Saved entries »
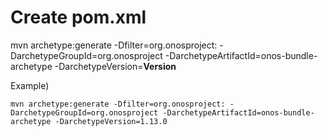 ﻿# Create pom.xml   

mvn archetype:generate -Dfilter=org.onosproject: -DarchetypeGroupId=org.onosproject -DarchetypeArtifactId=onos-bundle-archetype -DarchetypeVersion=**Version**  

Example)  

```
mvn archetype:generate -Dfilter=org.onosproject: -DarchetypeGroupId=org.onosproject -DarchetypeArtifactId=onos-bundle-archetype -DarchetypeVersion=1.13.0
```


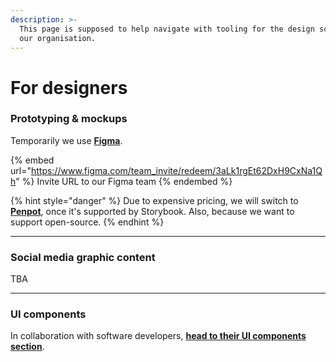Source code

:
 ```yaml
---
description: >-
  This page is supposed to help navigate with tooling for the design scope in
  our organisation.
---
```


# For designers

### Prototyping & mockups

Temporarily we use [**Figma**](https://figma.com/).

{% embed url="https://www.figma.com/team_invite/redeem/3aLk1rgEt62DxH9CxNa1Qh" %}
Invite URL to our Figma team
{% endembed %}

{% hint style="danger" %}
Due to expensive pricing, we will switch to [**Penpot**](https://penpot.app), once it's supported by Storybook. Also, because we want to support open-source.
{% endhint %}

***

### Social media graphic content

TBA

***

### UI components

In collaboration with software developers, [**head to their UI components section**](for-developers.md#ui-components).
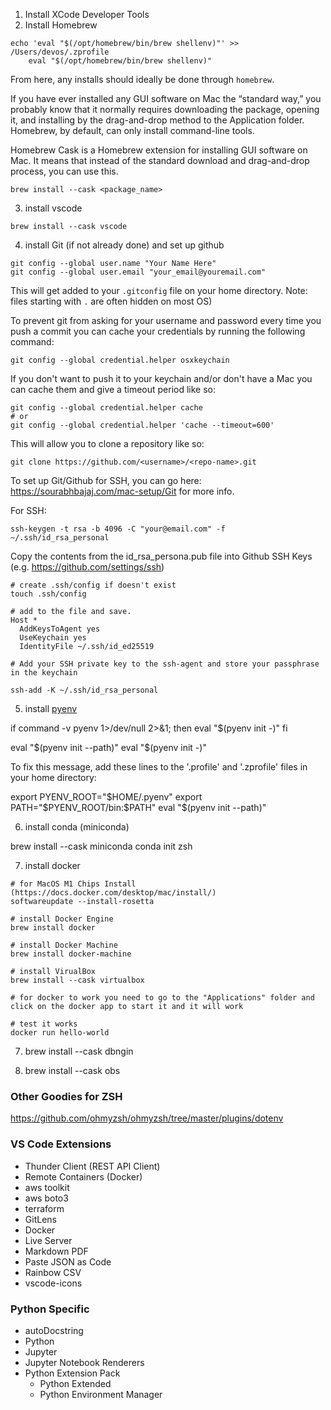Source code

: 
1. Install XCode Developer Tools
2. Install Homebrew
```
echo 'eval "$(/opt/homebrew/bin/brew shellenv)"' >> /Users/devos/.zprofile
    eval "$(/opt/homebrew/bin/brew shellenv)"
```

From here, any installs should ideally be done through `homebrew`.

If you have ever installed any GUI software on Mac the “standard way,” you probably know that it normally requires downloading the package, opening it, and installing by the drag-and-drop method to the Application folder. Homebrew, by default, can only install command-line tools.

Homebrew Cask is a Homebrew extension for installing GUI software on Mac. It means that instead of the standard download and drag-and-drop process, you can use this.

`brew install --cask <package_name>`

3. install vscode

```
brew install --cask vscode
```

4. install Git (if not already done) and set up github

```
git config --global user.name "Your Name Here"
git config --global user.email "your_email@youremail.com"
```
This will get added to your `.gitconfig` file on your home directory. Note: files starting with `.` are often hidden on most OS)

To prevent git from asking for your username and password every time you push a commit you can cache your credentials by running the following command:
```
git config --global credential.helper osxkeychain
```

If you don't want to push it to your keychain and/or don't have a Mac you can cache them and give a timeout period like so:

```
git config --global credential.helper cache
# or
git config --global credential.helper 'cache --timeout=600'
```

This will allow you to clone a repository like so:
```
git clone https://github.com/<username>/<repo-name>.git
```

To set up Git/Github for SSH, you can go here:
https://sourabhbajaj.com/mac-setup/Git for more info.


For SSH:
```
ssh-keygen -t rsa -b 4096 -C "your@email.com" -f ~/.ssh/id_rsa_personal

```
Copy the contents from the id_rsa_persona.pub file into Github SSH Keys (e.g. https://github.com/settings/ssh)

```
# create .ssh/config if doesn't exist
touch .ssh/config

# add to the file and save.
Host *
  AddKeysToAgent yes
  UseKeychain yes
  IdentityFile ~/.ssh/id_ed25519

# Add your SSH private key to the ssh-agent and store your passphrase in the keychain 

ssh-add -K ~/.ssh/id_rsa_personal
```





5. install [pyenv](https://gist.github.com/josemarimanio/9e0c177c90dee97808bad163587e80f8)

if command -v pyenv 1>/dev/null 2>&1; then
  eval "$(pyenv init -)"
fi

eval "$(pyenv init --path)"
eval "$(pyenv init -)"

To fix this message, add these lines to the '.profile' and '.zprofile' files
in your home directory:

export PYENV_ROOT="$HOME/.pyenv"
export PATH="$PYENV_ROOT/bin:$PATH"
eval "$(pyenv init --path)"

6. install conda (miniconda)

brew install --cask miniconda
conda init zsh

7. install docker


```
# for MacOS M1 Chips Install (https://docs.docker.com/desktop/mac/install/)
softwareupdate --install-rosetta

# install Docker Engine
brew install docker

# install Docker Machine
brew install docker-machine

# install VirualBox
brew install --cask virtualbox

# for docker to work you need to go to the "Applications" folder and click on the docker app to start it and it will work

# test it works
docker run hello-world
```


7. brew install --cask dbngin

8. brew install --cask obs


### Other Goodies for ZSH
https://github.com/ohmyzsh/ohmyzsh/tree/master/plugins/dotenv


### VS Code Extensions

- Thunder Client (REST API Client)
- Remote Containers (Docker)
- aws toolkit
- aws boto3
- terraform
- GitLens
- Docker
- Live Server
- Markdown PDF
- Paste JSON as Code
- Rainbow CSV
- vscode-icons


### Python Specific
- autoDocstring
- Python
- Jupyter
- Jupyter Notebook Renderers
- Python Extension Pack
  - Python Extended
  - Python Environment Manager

* * *

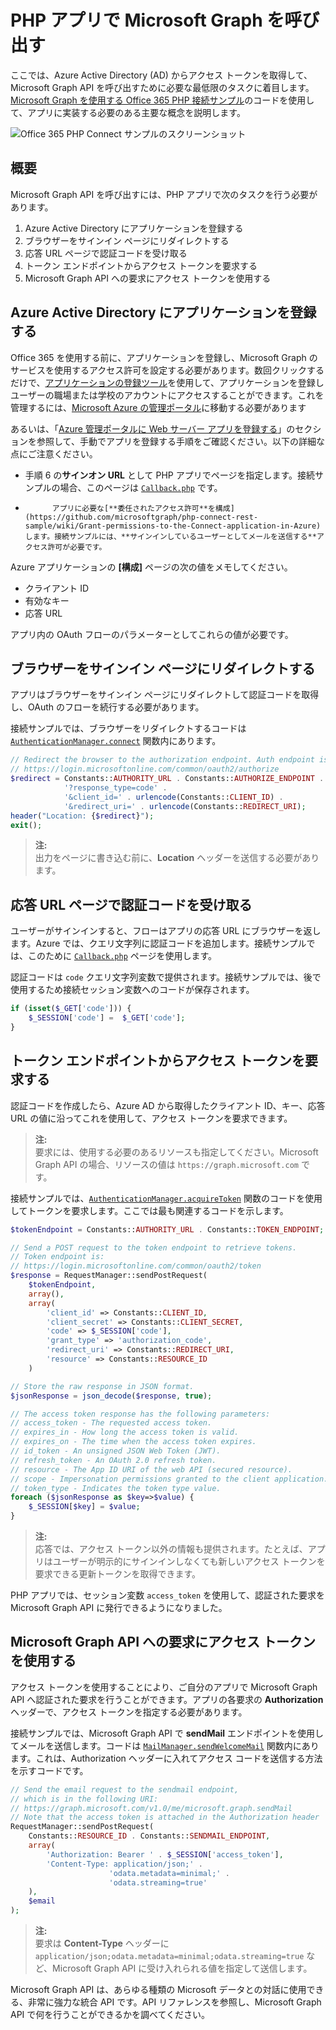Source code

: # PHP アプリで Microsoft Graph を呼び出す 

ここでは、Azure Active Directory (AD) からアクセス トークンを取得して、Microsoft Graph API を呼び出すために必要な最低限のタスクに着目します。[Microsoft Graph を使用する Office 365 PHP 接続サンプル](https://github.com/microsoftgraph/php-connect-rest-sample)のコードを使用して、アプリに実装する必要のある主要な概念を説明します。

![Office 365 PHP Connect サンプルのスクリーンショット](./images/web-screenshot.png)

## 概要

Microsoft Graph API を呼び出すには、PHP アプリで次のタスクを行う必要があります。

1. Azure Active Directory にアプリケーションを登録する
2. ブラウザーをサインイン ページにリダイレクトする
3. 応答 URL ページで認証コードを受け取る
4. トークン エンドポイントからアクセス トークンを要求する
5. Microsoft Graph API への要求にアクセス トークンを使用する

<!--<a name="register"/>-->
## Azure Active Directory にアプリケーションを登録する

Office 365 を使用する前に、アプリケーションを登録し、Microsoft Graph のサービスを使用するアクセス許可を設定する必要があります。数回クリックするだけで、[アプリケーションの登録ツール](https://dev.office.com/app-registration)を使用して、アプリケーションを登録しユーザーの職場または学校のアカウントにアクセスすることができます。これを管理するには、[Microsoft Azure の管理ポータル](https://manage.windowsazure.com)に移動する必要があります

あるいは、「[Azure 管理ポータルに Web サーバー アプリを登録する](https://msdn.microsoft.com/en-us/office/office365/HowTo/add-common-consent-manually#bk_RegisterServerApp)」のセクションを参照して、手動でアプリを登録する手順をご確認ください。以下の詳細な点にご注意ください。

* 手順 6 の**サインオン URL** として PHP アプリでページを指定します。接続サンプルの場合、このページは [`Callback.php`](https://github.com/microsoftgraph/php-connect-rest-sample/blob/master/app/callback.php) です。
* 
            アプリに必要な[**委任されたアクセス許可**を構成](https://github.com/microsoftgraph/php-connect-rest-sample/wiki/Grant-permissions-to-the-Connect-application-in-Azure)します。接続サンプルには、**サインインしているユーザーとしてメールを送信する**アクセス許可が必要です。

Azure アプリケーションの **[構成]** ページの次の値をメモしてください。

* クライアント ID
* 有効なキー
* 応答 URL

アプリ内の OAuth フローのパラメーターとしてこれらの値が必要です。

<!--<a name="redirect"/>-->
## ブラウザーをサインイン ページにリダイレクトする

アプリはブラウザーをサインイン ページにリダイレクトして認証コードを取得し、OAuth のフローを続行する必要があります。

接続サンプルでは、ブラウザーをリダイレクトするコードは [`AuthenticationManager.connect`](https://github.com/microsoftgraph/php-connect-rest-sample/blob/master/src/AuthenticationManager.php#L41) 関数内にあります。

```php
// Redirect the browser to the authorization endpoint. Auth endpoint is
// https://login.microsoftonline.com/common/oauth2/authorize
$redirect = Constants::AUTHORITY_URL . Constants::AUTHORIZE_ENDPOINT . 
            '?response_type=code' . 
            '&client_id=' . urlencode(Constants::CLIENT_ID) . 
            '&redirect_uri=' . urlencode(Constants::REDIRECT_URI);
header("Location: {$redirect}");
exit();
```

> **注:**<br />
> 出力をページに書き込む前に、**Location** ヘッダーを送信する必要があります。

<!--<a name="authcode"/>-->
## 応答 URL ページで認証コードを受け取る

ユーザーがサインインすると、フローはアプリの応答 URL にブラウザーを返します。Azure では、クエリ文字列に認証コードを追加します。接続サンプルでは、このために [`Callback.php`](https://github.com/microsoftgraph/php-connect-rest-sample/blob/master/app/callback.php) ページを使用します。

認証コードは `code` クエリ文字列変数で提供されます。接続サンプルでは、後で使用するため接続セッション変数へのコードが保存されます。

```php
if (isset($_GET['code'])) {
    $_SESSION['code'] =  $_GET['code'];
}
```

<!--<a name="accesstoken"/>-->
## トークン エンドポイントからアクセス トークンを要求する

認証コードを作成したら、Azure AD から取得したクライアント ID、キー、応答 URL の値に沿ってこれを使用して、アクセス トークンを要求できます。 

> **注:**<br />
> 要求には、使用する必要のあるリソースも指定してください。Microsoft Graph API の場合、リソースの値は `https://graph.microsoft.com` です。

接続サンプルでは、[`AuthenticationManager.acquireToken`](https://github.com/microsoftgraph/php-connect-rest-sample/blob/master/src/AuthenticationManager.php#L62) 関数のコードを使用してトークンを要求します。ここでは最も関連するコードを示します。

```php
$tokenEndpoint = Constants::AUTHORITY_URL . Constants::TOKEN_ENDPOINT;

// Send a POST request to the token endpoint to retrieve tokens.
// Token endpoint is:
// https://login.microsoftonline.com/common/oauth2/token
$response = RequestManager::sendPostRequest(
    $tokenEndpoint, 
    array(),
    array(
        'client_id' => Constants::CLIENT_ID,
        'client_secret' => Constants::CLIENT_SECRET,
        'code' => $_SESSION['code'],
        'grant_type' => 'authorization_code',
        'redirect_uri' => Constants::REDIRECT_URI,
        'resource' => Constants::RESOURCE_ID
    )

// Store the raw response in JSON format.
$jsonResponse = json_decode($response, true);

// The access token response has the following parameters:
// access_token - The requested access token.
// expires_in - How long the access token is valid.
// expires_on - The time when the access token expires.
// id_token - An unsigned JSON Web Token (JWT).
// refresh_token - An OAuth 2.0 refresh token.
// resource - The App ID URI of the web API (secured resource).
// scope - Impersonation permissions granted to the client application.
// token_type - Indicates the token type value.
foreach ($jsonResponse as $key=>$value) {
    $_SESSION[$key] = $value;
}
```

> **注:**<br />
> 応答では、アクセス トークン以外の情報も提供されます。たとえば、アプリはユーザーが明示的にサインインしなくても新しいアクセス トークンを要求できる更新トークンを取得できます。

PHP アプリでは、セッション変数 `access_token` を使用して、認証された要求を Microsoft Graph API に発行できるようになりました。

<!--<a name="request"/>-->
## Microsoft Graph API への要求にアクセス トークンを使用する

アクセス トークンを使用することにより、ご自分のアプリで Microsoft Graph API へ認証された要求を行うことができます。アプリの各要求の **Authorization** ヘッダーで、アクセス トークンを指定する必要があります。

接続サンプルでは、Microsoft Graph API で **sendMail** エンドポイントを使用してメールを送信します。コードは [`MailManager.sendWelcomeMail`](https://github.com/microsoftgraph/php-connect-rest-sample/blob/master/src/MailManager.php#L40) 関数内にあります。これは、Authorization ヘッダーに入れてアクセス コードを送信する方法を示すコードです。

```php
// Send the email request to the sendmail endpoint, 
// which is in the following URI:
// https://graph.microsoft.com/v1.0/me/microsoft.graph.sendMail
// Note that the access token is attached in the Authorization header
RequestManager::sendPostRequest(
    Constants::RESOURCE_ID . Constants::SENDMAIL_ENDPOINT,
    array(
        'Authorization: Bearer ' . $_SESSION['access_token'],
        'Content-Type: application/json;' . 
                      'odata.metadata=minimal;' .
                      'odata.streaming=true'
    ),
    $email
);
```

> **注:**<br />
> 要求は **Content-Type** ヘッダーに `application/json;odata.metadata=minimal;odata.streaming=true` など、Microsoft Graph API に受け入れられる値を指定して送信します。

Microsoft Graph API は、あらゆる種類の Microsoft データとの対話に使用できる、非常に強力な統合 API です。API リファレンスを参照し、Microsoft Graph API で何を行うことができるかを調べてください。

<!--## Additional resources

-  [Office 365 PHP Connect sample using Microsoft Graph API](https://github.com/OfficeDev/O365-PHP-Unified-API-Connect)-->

WHAT IS BEING ASKED »
Please copy the lines in the records above between the one holding "ここでは、Azure Active Directory" and the one holding "Office 365 を使用する前に、アプリケーションを登録し、Microsoft", inclusive, exactly and with no other line.

SOLUTION TO THE PROBLEM »
ここでは、Azure Active Directory (AD) からアクセス トークンを取得して、Microsoft Graph API を呼び出すために必要な最低限のタスクに着目します。[Microsoft Graph を使用する Office 365 PHP 接続サンプル](https://github.com/microsoftgraph/php-connect-rest-sample)のコードを使用して、アプリに実装する必要のある主要な概念を説明します。

![Office 365 PHP Connect サンプルのスクリーンショット](./images/web-screenshot.png)

## 概要

Microsoft Graph API を呼び出すには、PHP アプリで次のタスクを行う必要があります。

1. Azure Active Directory にアプリケーションを登録する
2. ブラウザーをサインイン ページにリダイレクトする
3. 応答 URL ページで認証コードを受け取る
4. トークン エンドポイントからアクセス トークンを要求する
5. Microsoft Graph API への要求にアクセス トークンを使用する

<!--<a name="register"/>-->
## Azure Active Directory にアプリケーションを登録する

Office 365 を使用する前に、アプリケーションを登録し、Microsoft Graph のサービスを使用するアクセス許可を設定する必要があります。数回クリックするだけで、[アプリケーションの登録ツール](https://dev.office.com/app-registration)を使用して、アプリケーションを登録しユーザーの職場または学校のアカウントにアクセスすることができます。これを管理するには、[Microsoft Azure の管理ポータル](https://manage.windowsazure.com)に移動する必要があります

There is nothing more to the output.